Thirdly, we should focus on the children themselves. We should learn from the Big Issue and set up enterprise programmes so that the children can start to earn real money themselves. We have done this to some effect. We should support them if the parents try to take the money—for example, parents who have addiction issues with alcohol, drugs, gambling and so on. In this way, the children will become more self-confident and self-reliant in their heads but they will also be helped by having a bit of cash in their pockets. It is simple. I have a good friend who is a very successful business entrepreneur in the north of England and who came from one of these communities. He always tells me that the difference between him and his friends at school was that they had one paper round and he had two. Start ‘em young.

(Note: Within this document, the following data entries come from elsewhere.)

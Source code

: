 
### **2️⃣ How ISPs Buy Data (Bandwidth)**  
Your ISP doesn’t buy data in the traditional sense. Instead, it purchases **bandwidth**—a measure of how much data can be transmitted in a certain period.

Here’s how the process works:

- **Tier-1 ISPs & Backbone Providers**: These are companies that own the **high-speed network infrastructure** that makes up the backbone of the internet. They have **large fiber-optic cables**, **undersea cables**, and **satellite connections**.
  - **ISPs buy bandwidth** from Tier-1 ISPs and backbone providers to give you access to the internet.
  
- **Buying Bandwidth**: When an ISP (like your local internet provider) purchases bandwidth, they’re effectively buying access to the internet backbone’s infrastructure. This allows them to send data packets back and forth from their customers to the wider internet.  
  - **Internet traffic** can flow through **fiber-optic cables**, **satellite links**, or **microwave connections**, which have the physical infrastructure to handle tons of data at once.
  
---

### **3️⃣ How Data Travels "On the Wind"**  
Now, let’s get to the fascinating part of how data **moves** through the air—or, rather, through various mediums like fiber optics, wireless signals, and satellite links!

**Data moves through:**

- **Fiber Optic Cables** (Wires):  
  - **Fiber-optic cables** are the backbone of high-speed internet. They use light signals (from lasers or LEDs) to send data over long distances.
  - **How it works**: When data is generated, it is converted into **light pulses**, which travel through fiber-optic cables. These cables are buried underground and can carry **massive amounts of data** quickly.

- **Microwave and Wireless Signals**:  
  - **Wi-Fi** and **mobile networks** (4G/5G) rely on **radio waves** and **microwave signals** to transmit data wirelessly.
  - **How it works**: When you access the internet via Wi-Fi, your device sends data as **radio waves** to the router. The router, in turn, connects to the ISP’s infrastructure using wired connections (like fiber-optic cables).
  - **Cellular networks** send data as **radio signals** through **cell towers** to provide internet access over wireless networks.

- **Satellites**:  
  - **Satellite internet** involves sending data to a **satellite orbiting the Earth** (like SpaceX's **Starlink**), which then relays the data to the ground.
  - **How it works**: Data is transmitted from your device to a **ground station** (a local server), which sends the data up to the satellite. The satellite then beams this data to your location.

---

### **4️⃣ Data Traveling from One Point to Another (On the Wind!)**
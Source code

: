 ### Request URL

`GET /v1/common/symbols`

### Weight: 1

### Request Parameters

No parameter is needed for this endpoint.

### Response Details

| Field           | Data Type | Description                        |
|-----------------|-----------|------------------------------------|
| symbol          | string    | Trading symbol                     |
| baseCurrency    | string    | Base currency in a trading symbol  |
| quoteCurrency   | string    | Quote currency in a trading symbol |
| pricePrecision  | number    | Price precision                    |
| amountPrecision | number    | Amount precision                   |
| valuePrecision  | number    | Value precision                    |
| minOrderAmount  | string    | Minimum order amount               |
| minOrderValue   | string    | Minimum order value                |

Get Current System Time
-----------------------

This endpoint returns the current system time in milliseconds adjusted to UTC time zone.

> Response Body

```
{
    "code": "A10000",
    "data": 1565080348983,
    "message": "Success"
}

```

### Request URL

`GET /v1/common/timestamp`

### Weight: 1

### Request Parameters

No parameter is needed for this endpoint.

It is time to be radical and to create a learning by doing culture locally that sees the children and families caught in poverty as part of the solution, not just the problem. There is great opportunity awaiting us on our housing estates. There are talented people there—I am meeting them and working with them—who want to be radical and do things differently. They want to take hold of their lives and the life of their community and its future generations. The question is: will we, the well-meaning here in Westminster and Whitehall, allow them to do so? I ask the Minister: what space will be created in the Government’s thinking for innovation in this field that moves beyond the usual structures of government and local authority silos and gets behind local leaders and communities? I would suggest that quite a number of successful entrepreneurs who grew up in these communities want to do more now than just give cheques; they want to use their business skills to help with these issues.